Desperate to pass the difficult task of ejecting their arrested adolescent from the nest on to someone else, Sue and Al hire Paula (Parker), a successful businesswoman who's cornered the market on a very specific niche — she seduces the sons of baby-boomers and gets the boy-men to move out of the house.
Though Paula’s promise that she can get any son to fall for her may seem a bit far-fetched, her method for achieving this feat is actually the movie’s most authentic element. Says Paula to Sue and Al, "I look nice; I find out what he likes; then I pretend to like it, too." (My married friends and I have deliberated, and we concur that, yes, it really is that simple.)
While Parker feels perfect in her role, charming as he is, McConaughey doesn’t fully inhabit his. He’s too confident, too tan. His teeth are too white. His absolute self-assurance rings false in the given circumstances.

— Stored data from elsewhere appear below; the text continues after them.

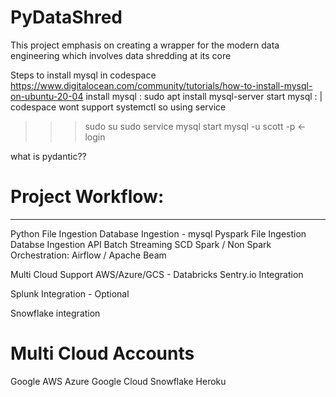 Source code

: # PyDataShred
This project emphasis on creating a wrapper for the modern data engineering which involves data shredding at its core

Steps to install mysql in codespace
https://www.digitalocean.com/community/tutorials/how-to-install-mysql-on-ubuntu-20-04
install mysql : sudo apt install mysql-server
start mysql :  | codespace wont support systemctl so using service

>>> sudo su
>>> sudo service mysql start
>>> mysql -u scott -p <-login

what is pydantic??


# Project Workflow:
------- ------
Python
    File Ingestion
    Database Ingestion - mysql
Pyspark
    File Ingestion
    Databse Ingestion
API
    Batch
    Streaming
SCD
    Spark / Non Spark
Orchestration:
    Airflow / Apache Beam
    
Multi Cloud Support
    AWS/Azure/GCS - Databricks
Sentry.io Integration

Splunk Integration  -  Optional

Snowflake integration

# Multi Cloud Accounts
Google
AWS
Azure
Google Cloud
Snowflake
Heroku
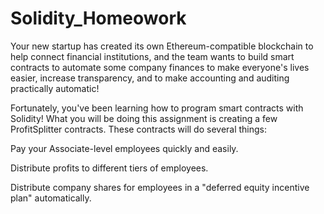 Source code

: # Solidity_Homeowork
Your new startup has created its own Ethereum-compatible blockchain to help connect financial institutions, and the team wants to build smart contracts to automate some company finances to make everyone's lives easier, increase transparency, and to make accounting and auditing practically automatic!

Fortunately, you've been learning how to program smart contracts with Solidity! What you will be doing this assignment is creating a few ProfitSplitter contracts. These contracts will do several things:

Pay your Associate-level employees quickly and easily.

Distribute profits to different tiers of employees.

Distribute company shares for employees in a "deferred equity incentive plan" automatically.

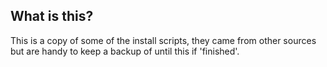 ## What is this?

This is a copy of some of the install scripts, they came from other sources but are handy to keep a backup of until this if 'finished'.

On the other hand, it’s nice to see a real, athletic, predatory man up on the screen again and not some stammering Gen-X encyclopedia of pop-culture (I’m looking at you, John Cusack) or some awkward, stammering, ball of apologies (every English lead we’ve seen in the last 15 years).

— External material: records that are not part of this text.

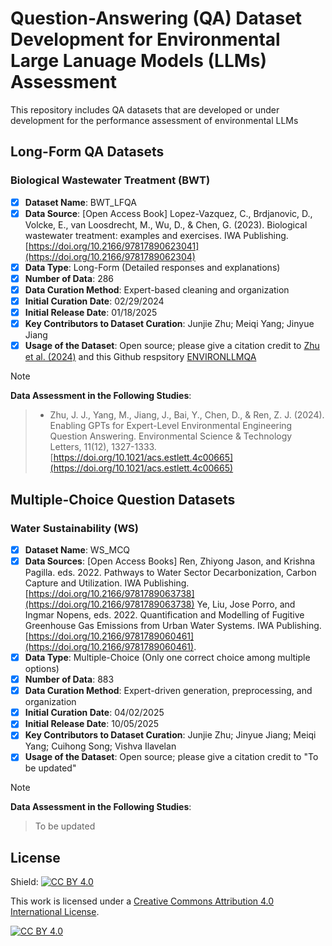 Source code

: # Question-Answering (QA) Dataset Development for Environmental Large Lanuage Models (LLMs) Assessment
This repository includes QA datasets that are developed or under development for the performance assessment of environmental LLMs

## Long-Form QA Datasets
### Biological Wastewater Treatment (BWT)
- [x] <b>Dataset Name</b>: BWT_LFQA
- [x] <b>Data Source</b>: [Open Access Book] Lopez-Vazquez, C., Brdjanovic, D., Volcke, E., van Loosdrecht, M., Wu, D., & Chen, G. (2023). Biological wastewater treatment: examples and exercises. IWA Publishing. [https://doi.org/10.2166/97817890623041](https://doi.org/10.2166/9781789062304)
- [x] <b>Data Type</b>: Long-Form (Detailed responses and explanations)
- [x] <b>Number of Data</b>: 286
- [x] <b>Data Curation Method</b>: Expert-based cleaning and organization
- [x] <b>Initial Curation Date</b>: 02/29/2024
- [x] <b>Initial Release Date</b>: 01/18/2025
- [x] <b>Key Contributors to Dataset Curation</b>: Junjie Zhu; Meiqi Yang; Jinyue Jiang
- [x] <b>Usage of the Dataset</b>: Open source; please give a citation credit to [Zhu et al. (2024)](https://doi.org/10.1021/acs.estlett.4c00665) and this Github respsitory [ENVIRONLLMQA](https://github.com/starfriend10/ENVIRONLLMQA)
> [!NOTE]
<b>Data Assessment in the Following Studies</b>:
> * Zhu, J. J., Yang, M., Jiang, J., Bai, Y., Chen, D., & Ren, Z. J. (2024). Enabling GPTs for Expert-Level Environmental Engineering Question Answering. Environmental Science & Technology Letters, 11(12), 1327-1333. [https://doi.org/10.1021/acs.estlett.4c00665](https://doi.org/10.1021/acs.estlett.4c00665)


## Multiple-Choice Question Datasets
### Water Sustainability (WS)
- [x] <b>Dataset Name</b>: WS_MCQ
- [x] <b>Data Sources</b>: [Open Access Books]
Ren, Zhiyong Jason, and Krishna Pagilla. eds. 2022. Pathways to Water Sector Decarbonization, Carbon Capture and Utilization. IWA Publishing. [https://doi.org/10.2166/9781789063738](https://doi.org/10.2166/9781789063738)
Ye, Liu, Jose Porro, and Ingmar Nopens, eds. 2022. Quantification and Modelling of Fugitive Greenhouse Gas Emissions from Urban Water Systems. IWA Publishing. [https://doi.org/10.2166/9781789060461](https://doi.org/10.2166/9781789060461).
- [x] <b>Data Type</b>: Multiple-Choice (Only one correct choice among multiple options)
- [x] <b>Number of Data</b>: 883
- [x] <b>Data Curation Method</b>: Expert-driven generation, preprocessing, and organization
- [x] <b>Initial Curation Date</b>: 04/02/2025
- [x] <b>Initial Release Date</b>: 10/05/2025
- [x] <b>Key Contributors to Dataset Curation</b>: Junjie Zhu; Jinyue Jiang; Meiqi Yang; Cuihong Song; Vishva Ilavelan
- [x] <b>Usage of the Dataset</b>: Open source; please give a citation credit to "To be updated"
> [!NOTE]
<b>Data Assessment in the Following Studies</b>:
> To be updated














## License

Shield: [![CC BY 4.0][cc-by-shield]][cc-by]

This work is licensed under a
[Creative Commons Attribution 4.0 International License][cc-by].

[![CC BY 4.0][cc-by-image]][cc-by]

[cc-by]: http://creativecommons.org/licenses/by/4.0/
[cc-by-image]: https://i.creativecommons.org/l/by/4.0/88x31.png
[cc-by-shield]: https://img.shields.io/badge/License-CC%20BY%204.0-lightgrey.svg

McConaughey may not be Cary Grant, but he’s apparently the best we’ve got these days when it comes to rugged romantic leads, and beggars can’t be choosers (remember watching the effeminate Ralph Fiennes try to seduce Jennifer Lopez in Maid in Manhattan
Besides, the fault for this sense of dislocation doesn’t lie entirely with McConaughey. It also lies with the screenwriters who were unwilling to commit to their timely set-up. Rather than allowing McConaughey’s character to revel in slacker glory, they provide him a maudlin excuse for his inability to grow up. Every moment the film focuses on it, it undercuts the setup’s inherent comedy. Worse, it still doesn’t go far enough in explaining why Tripp’s content to remain in such a humiliating and limiting circumstance.

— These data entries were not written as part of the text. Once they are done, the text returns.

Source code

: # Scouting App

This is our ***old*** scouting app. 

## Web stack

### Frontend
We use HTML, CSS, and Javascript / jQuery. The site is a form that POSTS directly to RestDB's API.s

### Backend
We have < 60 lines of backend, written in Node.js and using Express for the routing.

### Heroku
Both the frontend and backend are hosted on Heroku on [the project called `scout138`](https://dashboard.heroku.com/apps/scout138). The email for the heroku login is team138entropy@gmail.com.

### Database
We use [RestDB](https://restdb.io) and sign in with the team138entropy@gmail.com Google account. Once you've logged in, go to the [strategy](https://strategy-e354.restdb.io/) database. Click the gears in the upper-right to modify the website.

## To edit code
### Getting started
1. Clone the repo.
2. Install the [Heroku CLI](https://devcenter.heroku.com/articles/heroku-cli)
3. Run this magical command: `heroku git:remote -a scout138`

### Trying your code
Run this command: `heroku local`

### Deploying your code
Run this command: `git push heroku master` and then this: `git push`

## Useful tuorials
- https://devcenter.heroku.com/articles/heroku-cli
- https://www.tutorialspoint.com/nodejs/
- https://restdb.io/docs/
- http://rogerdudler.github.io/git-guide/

But just when the improbability that a catch like Tripp would still live at home threatens to make the entire premise fold, the film cuts to its ace-in-the-hole, Zooey Deschanel.
In both good movies (Elf) and bad movies (Hitchhiker’s Guide to the Galaxy) Deschanel’s unique mix of deadpan sarcasm and lilting innocence elevate her surroundings. Here, she even makes the tired shtick of prickly female stereotype suddenly pouncing on and ravishing geeky male stereotype amusing.
Yes, Failure to Launch retreads some old ground (as all romantic comedies must, by nature). Both people are harboring secrets that jeopardize their newfound attraction. Both have wacky friends who mirror their own courtship, but in much more outlandish ways. But it also takes us on a few detours that present refreshing insight into modern problems. And despite the silliness of the odds, we still cheer when Tripp and Paula overcome them.
Another critic complained that Failure to Launch asks us to suspend too much disbelief for the sake of art. That’s the problem with the high-minded perspective on such movies. They’re not art. They’re just fun.